Plain-text document sources
§

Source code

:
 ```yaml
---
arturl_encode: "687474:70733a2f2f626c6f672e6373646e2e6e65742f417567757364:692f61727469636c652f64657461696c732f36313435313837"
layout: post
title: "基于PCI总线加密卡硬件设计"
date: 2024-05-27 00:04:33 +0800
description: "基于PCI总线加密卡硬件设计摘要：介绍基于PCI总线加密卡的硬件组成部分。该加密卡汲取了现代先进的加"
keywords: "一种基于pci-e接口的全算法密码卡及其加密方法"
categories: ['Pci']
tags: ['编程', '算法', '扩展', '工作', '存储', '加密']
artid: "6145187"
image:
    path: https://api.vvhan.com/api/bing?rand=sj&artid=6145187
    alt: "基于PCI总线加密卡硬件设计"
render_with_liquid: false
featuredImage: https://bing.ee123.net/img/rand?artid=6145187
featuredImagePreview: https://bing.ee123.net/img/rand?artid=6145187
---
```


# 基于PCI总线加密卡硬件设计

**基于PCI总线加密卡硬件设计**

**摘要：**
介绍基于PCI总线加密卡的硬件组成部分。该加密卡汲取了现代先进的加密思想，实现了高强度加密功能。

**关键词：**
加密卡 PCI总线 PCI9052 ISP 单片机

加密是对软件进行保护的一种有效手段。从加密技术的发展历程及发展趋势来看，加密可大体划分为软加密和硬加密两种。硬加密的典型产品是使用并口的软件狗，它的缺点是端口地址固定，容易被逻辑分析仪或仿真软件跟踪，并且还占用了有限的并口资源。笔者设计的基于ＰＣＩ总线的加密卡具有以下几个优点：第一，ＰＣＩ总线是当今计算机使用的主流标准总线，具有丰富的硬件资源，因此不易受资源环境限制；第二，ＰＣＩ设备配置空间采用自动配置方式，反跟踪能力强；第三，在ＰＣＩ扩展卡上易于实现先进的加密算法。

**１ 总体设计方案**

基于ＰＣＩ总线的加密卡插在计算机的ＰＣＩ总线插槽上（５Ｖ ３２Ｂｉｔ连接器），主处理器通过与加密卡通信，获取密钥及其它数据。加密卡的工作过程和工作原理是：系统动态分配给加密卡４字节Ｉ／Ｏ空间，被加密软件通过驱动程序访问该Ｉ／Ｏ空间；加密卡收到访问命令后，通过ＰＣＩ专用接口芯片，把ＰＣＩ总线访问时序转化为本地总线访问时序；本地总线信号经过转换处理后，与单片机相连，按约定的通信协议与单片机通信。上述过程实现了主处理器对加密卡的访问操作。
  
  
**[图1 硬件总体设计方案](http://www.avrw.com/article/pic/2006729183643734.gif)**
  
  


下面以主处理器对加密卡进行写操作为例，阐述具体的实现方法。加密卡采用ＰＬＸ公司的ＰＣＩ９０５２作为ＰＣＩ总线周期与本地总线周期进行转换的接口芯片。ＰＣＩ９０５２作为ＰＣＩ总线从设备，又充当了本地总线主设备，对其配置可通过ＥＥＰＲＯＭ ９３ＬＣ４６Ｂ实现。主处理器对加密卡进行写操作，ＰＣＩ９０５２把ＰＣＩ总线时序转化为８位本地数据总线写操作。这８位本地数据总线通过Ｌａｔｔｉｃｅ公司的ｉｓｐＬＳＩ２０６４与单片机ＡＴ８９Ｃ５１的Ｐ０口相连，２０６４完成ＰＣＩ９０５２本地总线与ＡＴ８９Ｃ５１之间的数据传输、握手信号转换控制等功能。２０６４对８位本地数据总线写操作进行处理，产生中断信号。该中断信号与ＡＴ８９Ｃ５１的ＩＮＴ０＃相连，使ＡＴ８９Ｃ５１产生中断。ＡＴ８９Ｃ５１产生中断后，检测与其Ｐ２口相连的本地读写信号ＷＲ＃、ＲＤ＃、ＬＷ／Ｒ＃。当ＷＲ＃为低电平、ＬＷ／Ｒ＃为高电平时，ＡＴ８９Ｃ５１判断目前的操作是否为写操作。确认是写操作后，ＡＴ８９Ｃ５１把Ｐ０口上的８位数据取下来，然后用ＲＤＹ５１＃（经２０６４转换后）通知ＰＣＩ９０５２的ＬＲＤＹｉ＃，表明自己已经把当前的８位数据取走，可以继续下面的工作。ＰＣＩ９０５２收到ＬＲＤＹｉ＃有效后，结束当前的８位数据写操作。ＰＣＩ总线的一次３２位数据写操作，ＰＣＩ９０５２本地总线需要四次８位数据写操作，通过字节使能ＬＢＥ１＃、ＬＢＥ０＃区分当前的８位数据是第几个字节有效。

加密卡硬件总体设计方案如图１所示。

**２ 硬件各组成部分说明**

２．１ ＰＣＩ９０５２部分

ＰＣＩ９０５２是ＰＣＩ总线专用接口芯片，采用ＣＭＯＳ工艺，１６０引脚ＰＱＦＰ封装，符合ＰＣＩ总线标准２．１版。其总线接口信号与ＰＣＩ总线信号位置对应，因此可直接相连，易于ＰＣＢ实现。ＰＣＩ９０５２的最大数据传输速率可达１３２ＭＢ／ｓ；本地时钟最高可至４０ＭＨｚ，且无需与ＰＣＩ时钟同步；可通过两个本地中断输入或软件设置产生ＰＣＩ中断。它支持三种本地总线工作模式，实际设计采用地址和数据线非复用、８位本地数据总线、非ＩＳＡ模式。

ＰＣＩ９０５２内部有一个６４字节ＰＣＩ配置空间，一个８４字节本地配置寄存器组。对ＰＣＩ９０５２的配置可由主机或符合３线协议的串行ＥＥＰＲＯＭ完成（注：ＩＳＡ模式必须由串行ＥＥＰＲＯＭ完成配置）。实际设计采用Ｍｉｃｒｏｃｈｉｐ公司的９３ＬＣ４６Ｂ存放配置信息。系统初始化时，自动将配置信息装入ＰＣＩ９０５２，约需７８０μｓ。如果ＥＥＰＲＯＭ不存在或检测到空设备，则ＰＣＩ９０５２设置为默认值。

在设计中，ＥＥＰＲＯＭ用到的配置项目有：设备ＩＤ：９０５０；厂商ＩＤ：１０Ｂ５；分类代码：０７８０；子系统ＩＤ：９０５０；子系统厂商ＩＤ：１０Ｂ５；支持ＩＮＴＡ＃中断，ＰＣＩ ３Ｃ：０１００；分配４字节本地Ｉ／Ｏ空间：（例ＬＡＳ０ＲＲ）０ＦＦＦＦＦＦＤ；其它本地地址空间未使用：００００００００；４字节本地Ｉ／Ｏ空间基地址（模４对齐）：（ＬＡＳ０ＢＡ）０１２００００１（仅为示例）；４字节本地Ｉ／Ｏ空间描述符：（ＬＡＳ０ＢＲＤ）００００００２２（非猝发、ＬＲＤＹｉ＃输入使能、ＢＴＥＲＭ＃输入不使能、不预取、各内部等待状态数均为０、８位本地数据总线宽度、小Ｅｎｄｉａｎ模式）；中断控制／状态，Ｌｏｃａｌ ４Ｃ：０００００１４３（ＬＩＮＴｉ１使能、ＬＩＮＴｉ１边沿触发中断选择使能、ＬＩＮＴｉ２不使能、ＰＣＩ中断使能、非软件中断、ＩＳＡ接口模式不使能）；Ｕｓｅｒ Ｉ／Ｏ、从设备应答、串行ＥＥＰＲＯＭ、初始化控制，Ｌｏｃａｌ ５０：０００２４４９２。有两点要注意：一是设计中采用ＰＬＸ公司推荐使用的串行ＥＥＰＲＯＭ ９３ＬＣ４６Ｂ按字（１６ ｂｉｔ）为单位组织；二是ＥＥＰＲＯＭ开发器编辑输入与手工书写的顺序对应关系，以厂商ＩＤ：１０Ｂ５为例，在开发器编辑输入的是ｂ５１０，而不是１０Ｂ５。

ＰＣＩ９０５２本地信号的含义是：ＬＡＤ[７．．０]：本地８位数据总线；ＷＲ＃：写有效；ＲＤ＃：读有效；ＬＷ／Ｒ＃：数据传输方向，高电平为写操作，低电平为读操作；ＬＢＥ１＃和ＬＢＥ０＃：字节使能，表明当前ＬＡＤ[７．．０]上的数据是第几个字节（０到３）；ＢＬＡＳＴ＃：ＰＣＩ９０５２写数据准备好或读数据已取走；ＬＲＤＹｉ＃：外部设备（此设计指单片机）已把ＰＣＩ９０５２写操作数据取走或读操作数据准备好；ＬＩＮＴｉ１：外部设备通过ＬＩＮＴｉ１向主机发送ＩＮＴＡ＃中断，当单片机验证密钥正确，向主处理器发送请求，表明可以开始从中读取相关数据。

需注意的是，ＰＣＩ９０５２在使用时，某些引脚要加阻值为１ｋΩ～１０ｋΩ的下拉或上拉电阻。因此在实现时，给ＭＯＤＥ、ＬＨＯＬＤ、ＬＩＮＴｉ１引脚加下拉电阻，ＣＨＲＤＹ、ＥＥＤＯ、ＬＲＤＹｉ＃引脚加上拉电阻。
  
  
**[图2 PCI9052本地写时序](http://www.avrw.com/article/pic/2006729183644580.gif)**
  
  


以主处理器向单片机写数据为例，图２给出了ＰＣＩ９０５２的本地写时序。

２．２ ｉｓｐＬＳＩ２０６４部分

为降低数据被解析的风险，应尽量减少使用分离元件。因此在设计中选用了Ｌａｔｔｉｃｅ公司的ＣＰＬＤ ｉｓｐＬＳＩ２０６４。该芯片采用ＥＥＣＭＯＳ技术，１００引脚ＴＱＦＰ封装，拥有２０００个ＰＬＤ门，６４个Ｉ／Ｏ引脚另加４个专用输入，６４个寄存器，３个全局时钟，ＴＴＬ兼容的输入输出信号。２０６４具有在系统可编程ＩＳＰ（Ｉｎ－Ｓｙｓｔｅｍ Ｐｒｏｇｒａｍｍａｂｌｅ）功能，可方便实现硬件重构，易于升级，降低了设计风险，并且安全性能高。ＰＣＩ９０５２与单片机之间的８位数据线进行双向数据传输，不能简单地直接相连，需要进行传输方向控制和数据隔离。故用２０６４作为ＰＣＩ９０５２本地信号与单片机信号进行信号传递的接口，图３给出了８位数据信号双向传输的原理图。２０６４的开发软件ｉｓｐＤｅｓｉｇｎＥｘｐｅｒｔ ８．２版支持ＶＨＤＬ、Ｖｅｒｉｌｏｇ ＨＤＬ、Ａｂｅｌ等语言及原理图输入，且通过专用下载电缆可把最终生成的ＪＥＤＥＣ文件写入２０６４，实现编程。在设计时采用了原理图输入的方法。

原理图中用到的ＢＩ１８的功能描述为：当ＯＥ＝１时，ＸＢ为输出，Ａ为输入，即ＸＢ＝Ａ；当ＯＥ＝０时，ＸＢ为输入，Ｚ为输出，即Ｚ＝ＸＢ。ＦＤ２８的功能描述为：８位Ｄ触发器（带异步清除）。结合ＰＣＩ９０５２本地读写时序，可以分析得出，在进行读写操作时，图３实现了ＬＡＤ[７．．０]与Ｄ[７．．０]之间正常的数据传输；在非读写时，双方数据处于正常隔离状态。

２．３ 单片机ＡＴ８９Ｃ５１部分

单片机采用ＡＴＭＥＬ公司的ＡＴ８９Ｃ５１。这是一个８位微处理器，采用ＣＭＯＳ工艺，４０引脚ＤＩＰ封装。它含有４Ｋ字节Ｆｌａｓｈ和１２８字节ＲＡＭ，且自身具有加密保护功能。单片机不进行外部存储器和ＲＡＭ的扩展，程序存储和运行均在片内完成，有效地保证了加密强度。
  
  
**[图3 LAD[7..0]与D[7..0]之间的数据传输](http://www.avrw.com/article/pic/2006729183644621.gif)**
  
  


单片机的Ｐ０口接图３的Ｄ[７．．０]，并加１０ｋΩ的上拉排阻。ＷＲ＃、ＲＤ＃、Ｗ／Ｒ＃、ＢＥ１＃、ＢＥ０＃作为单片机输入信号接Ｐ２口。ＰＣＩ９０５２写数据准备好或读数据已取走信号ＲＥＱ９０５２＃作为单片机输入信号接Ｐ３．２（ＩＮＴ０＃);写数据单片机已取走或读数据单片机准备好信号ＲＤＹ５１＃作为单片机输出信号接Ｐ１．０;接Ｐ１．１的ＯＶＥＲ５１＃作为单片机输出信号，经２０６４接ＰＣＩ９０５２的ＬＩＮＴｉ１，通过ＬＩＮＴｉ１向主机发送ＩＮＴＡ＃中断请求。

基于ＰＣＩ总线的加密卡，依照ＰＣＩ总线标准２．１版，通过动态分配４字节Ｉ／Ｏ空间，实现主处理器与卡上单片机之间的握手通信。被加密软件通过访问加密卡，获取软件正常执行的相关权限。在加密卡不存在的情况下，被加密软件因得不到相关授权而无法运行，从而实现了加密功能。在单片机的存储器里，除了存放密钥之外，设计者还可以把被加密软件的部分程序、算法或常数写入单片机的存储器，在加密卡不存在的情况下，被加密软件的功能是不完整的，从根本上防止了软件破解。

§

Go through the records. Copy each line where "介绍基于PCI总线加密卡的硬件组成部分" appears.

description: "基于PCI总线加密卡硬件设计摘要：介绍基于PCI总线加密卡的硬件组成部分。该加密卡汲取了现代先进的加"
介绍基于PCI总线加密卡的硬件组成部分。该加密卡汲取了现代先进的加密思想，实现了高强度加密功能。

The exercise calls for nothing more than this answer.